◆ Required work: Set down each line of the data below exactly as it stands, dropping the pictures.

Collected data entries

.....

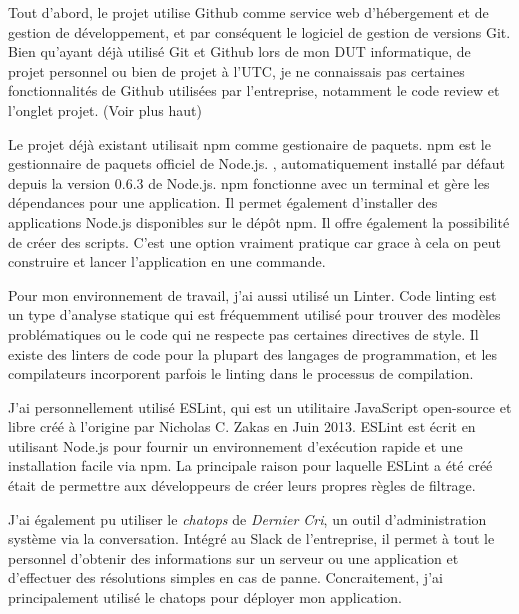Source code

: Tout d'abord, le projet utilise Github comme service web d'hébergement
et de gestion de développement, et par conséquent le logiciel de gestion
de versions Git. Bien qu'ayant déjà utilisé Git et Github lors de mon
DUT informatique, de projet personnel ou bien de projet à l'UTC, je ne
connaissais pas certaines fonctionnalités de Github utilisées par
l'entreprise, notamment le code review et l'onglet projet. (Voir plus
haut)

\bigskip

Le projet déjà existant utilisait npm comme gestionaire de paquets. npm
est le gestionnaire de paquets officiel de Node.js. , automatiquement
installé par défaut depuis la version 0.6.3 de Node.js. npm fonctionne
avec un terminal et gère les dépendances pour une application. Il permet
également d'installer des applications Node.js disponibles sur le dépôt
npm. Il offre également la possibilité de créer des scripts. C'est une
option vraiment pratique car grace à cela on peut construire et lancer
l'application en une commande.

\bigskip

Pour mon environnement de travail, j'ai aussi utilisé un Linter. Code
linting est un type d'analyse statique qui est fréquemment utilisé pour
trouver des modèles problématiques ou le code qui ne respecte pas
certaines directives de style. Il existe des linters de code pour la
plupart des langages de programmation, et les compilateurs incorporent
parfois le linting dans le processus de compilation.

\bigskip

J'ai personnellement utilisé ESLint, qui est un utilitaire JavaScript
open-source et libre créé à l'origine par Nicholas C. Zakas en Juin
2013. ESLint est écrit en utilisant Node.js pour fournir un
environnement d'exécution rapide et une installation facile via npm. La
principale raison pour laquelle ESLint a été créé était de permettre aux
développeurs de créer leurs propres règles de filtrage.

\bigskip

J'ai également pu utiliser le \emph{chatops} de \emph{Dernier Cri}, un
outil d'administration système via la conversation. Intégré au Slack de
l'entreprise, il permet à tout le personnel d'obtenir des informations
sur un serveur ou une application et d'effectuer des résolutions simples
en cas de panne. Concraitement, j'ai principalement utilisé le chatops
pour déployer mon application.

\bigskip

.....

◆ Exercise solution:
Source code

: Tout d'abord, le projet utilise Github comme service web d'hébergement
et de gestion de développement, et par conséquent le logiciel de gestion
de versions Git. Bien qu'ayant déjà utilisé Git et Github lors de mon
DUT informatique, de projet personnel ou bien de projet à l'UTC, je ne
connaissais pas certaines fonctionnalités de Github utilisées par
l'entreprise, notamment le code review et l'onglet projet. (Voir plus
haut)

\bigskip

Le projet déjà existant utilisait npm comme gestionaire de paquets. npm
est le gestionnaire de paquets officiel de Node.js. , automatiquement
installé par défaut depuis la version 0.6.3 de Node.js. npm fonctionne
avec un terminal et gère les dépendances pour une application. Il permet
également d'installer des applications Node.js disponibles sur le dépôt
npm. Il offre également la possibilité de créer des scripts. C'est une
option vraiment pratique car grace à cela on peut construire et lancer
l'application en une commande.

\bigskip

Pour mon environnement de travail, j'ai aussi utilisé un Linter. Code
linting est un type d'analyse statique qui est fréquemment utilisé pour
trouver des modèles problématiques ou le code qui ne respecte pas
certaines directives de style. Il existe des linters de code pour la
plupart des langages de programmation, et les compilateurs incorporent
parfois le linting dans le processus de compilation.

\bigskip

J'ai personnellement utilisé ESLint, qui est un utilitaire JavaScript
open-source et libre créé à l'origine par Nicholas C. Zakas en Juin
2013. ESLint est écrit en utilisant Node.js pour fournir un
environnement d'exécution rapide et une installation facile via npm. La
principale raison pour laquelle ESLint a été créé était de permettre aux
développeurs de créer leurs propres règles de filtrage.

\bigskip

J'ai également pu utiliser le \emph{chatops} de \emph{Dernier Cri}, un
outil d'administration système via la conversation. Intégré au Slack de
l'entreprise, il permet à tout le personnel d'obtenir des informations
sur un serveur ou une application et d'effectuer des résolutions simples
en cas de panne. Concraitement, j'ai principalement utilisé le chatops
pour déployer mon application.

\bigskip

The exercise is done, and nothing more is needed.